Japão ofereceu um uísque de cinco mil euros a Pompeo, mas ninguém sabe onde está

Correio do Pantanal

7 ago 2021 às 23:07 hs
Japão ofereceu um uísque de cinco mil euros a Pompeo, mas ninguém sabe onde está
O antigo secretário de Estado dos EUA, Mike Pompeo
O antigo secretário de Estado dos EUA, Mike PompeoFoto: AFP

Maria Campos06 Agosto 2021 às 13:21

O Departamento de Estado dos EUA está à procura de uma garrafa de uísque desaparecida. Não é um uísque normal, mas uma bebida japonesa oferecida pelo Japão a Mike Pompeo em 2019, com o valor de quase cinco mil euros.

Há cerca de dois anos, a 24 de junho de 2019, o Japão presenteou o então secretário de Estado norte-americano Mike Pompeo com uma garrafa de uísque japonês de 5800 dólares (cerca de 4900 euros), de acordo com um documento tornado público esta semana

Pompeo estava, à época, na Arábia Saudita numa visita oficial, por isso não se sabe se o ex-secretário alguma vez chegou a receber a garrafa. Pompeo visitou o Japão no final daquela semana para a cimeira dos G20.

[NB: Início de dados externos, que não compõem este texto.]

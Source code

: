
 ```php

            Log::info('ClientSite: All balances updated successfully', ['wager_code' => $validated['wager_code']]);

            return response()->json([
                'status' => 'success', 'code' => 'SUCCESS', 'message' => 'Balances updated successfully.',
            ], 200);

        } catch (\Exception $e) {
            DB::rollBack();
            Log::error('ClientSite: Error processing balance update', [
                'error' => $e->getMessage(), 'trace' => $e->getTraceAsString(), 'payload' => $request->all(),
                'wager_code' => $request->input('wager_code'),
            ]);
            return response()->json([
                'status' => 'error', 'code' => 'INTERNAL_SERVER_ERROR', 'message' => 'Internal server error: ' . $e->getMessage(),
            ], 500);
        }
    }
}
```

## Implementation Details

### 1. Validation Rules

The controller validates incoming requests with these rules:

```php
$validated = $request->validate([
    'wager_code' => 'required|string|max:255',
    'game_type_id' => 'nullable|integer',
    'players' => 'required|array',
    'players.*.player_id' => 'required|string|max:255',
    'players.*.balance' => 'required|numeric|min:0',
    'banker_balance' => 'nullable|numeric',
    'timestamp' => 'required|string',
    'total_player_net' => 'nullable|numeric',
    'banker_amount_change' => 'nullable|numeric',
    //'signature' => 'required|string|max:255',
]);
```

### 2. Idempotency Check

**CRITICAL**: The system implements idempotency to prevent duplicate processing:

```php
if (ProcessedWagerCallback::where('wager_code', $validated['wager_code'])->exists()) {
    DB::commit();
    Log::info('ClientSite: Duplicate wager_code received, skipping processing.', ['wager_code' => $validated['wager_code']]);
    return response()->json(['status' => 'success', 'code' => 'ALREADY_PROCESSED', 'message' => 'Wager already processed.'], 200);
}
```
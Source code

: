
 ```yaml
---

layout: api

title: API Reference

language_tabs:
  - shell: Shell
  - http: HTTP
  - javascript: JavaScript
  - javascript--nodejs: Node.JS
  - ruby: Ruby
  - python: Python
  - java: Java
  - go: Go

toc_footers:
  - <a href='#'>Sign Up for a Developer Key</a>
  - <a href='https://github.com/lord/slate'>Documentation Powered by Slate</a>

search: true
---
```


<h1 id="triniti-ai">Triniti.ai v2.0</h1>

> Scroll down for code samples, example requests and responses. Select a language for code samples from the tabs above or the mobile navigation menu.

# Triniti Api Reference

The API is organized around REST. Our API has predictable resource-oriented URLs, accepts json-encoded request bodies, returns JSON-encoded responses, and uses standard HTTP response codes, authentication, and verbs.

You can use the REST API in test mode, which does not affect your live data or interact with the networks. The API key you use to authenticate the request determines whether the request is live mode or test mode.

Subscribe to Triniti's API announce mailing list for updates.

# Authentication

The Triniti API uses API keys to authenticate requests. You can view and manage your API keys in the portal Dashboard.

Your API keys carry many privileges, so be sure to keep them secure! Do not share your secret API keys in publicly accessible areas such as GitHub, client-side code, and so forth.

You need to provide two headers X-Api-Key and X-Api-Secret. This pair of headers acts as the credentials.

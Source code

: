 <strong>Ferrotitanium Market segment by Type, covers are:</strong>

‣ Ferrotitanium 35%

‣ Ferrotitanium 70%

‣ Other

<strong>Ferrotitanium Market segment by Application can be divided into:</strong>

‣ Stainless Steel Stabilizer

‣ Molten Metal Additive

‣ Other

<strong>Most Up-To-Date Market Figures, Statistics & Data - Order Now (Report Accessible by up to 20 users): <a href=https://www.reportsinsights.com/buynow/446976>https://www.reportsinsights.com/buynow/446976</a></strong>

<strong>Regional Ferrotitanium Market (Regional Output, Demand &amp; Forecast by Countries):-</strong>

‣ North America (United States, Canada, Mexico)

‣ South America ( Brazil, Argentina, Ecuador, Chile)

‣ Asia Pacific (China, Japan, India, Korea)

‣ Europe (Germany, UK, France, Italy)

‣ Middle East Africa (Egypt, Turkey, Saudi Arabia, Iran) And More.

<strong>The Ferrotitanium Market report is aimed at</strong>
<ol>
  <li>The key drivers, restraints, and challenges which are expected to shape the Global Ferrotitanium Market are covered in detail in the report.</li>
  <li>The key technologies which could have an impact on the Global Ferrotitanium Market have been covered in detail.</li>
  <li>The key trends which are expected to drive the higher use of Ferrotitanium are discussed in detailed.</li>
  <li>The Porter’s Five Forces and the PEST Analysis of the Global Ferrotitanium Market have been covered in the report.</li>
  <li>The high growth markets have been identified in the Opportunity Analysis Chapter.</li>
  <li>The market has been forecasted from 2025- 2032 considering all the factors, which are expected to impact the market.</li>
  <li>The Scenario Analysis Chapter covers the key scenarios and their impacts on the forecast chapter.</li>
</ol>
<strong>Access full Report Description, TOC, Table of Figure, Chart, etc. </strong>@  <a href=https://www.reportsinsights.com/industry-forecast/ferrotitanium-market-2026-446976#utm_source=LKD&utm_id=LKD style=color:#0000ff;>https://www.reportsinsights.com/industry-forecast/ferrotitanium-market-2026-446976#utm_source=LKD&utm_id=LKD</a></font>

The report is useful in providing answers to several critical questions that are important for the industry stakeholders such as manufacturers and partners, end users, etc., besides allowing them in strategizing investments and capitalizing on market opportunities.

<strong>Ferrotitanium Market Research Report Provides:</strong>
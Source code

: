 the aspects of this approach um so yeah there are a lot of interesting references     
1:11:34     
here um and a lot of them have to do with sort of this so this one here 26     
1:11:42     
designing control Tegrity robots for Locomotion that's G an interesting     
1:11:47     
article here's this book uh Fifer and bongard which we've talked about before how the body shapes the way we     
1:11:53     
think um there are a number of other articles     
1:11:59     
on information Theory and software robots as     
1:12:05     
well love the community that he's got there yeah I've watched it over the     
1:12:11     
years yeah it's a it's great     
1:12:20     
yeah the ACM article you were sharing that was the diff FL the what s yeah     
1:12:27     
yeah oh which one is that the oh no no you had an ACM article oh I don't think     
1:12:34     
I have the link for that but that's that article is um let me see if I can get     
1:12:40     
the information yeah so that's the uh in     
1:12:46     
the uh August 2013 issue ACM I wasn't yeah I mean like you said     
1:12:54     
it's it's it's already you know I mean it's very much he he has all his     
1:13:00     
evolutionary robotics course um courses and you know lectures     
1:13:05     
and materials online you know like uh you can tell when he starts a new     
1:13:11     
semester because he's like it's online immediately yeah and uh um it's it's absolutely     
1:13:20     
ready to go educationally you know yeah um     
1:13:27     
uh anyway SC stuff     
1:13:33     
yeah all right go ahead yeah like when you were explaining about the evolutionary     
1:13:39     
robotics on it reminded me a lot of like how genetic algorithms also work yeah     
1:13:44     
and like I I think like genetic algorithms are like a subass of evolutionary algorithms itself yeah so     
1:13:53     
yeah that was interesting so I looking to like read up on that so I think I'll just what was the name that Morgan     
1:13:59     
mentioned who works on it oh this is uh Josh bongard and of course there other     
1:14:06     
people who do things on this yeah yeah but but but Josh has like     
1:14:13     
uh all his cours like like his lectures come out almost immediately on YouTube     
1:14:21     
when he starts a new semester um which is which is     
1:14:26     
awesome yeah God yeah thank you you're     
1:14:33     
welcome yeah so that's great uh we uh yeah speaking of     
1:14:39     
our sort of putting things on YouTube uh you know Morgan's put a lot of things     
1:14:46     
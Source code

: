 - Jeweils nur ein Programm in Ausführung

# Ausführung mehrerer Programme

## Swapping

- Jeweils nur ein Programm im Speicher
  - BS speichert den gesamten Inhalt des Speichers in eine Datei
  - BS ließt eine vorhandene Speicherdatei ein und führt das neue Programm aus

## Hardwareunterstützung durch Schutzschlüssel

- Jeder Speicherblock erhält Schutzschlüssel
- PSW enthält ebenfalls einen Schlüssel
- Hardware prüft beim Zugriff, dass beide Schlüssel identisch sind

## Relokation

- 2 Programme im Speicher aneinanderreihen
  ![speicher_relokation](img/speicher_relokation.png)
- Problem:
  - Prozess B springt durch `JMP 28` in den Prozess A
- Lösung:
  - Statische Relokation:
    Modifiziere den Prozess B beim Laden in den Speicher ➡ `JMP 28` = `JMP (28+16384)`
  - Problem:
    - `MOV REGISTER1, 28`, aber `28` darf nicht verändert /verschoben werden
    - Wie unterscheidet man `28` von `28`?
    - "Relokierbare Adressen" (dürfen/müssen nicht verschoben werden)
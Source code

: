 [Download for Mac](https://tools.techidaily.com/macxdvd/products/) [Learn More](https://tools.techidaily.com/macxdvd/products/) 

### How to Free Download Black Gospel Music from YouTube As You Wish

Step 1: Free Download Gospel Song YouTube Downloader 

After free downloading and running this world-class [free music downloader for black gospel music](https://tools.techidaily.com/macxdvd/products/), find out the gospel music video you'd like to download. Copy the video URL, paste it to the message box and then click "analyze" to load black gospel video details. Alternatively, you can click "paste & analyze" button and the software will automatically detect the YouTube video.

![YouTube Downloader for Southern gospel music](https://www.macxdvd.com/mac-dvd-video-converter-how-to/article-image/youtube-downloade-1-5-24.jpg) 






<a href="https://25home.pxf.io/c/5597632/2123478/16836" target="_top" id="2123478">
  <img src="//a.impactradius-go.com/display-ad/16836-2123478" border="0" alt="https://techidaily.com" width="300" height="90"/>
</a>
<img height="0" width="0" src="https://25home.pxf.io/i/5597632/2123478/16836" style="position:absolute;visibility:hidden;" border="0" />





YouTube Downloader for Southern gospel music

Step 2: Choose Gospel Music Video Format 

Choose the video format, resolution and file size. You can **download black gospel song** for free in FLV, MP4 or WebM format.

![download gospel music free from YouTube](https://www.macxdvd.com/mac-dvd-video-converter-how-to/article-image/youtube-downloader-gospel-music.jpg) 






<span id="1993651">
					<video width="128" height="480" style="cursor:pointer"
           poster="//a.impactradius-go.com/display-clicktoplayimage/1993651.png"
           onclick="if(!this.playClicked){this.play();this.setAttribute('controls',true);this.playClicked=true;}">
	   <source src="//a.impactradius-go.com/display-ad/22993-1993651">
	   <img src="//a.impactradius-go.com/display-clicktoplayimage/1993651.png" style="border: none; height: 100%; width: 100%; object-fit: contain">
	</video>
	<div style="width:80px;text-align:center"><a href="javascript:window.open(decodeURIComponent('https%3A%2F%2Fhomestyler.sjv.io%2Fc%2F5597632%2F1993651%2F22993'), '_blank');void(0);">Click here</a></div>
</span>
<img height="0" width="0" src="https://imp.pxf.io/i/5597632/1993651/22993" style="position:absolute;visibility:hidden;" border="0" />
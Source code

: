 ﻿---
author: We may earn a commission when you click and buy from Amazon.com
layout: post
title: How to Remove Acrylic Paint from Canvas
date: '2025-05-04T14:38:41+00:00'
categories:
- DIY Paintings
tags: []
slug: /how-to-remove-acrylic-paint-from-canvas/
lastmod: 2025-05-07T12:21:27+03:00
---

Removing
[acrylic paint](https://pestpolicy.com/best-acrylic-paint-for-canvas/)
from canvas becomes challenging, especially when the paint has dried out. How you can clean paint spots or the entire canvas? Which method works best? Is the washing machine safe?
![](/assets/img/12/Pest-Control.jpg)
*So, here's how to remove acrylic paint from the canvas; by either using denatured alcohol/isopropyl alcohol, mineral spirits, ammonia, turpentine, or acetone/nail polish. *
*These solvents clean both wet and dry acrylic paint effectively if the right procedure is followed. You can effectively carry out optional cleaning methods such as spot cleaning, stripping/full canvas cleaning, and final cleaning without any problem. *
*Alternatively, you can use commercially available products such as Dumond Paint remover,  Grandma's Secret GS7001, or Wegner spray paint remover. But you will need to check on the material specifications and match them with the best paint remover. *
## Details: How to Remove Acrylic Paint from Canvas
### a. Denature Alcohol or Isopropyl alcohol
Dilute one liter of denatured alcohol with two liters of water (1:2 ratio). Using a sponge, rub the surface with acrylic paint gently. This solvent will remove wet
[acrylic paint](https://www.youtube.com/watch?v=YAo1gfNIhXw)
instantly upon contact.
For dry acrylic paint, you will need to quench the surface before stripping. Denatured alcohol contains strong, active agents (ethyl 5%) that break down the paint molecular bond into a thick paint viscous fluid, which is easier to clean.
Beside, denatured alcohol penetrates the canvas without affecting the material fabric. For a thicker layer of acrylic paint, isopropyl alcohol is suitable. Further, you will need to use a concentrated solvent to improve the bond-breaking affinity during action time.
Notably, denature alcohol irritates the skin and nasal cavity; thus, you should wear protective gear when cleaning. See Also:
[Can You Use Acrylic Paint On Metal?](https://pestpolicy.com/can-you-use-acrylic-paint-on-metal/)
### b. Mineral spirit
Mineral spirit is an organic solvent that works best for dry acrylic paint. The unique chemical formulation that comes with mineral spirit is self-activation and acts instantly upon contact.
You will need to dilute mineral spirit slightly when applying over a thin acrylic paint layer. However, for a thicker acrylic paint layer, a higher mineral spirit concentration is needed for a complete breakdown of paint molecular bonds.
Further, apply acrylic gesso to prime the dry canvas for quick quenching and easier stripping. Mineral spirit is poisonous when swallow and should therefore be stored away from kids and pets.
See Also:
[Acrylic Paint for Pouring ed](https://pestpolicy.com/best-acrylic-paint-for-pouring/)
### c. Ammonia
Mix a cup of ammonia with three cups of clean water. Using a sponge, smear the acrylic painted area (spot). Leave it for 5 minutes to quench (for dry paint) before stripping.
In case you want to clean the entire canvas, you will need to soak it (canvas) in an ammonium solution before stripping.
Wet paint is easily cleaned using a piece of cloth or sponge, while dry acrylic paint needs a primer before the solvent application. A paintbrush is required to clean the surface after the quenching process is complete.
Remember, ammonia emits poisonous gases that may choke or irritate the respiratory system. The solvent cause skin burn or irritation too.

“Pompeo não se lembra de ter recebido a garrafa de uísque e não tem conhecimento do que lhe aconteceu. Também não tem conhecimento de nenhuma investigação sobre o seu paradeiro”, escreveu o seu advogado, William A. Burck, num e-mail citado pelo “The Washington Post”.

“O Departamento está a investigar o assunto e tem um inquérito em andamento”, lê-se em nota de rodapé.

A primeira destilaria de uísque do Japão foi inaugurada em 1923. As variedades japonesas ganharam notoriedade global desde então, sendo que algumas podem render milhares de dólares. A garrafa mais cara já vendida, uma Yamazaki de 55 anos, foi leiloada, no ano passado, por cerca de 795 mil dólares (cerca de 613 mil euros) em Hong Kong.

O Departamento de Estado está a investigar o desaparecimento
O Departamento de Estado está a investigar o desaparecimentoFoto: AFP

É ilegal aceitar presentes

As autoridades norte-americanas não podem aceitar presentes com valor superior a 390 dólares de Governos estrangeiros. Ainda assim, os líderes mundiais e diplomatas costumam apresentar sinais de agradecimento ao Presidente ou aos principais diplomatas.

“A não aceitação causaria constrangimento ao doador e ao Governo dos EUA”, lê-se no protocolo de divulgação de presentes a funcionários federais de Governos estrangeiros em 2019. Assim, os bens são aceites e tornam-se propriedade do Governo federal.

É o caso de uma cabeça de dragão de cerâmica, um banco de madeira e uma cópia abreviada da primeira edição de “A Segunda Guerra Mundial”, por Winston Churchill, todos presentes dados a Trump pelo presidente do Vietname, pelo presidente do Brasil e pela rainha de Inglaterra, respetivamente. Todos os objetos foram entregues aos Arquivos Nacionais. Porém, a localização do uísque japonês está listada como “desconhecida”.

O ato de dar e receber presentes diplomáticos é supervisionado pelo Gabinete do Chefe do Protocolo. Durante a administração Trump, o gabinete foi atormentado por alegações de má gestão, que resultaram num inquérito que descrevia um ambiente de gritos, pragas, “consumo excessivo de álcool” e comportamento intimidante e abusivo.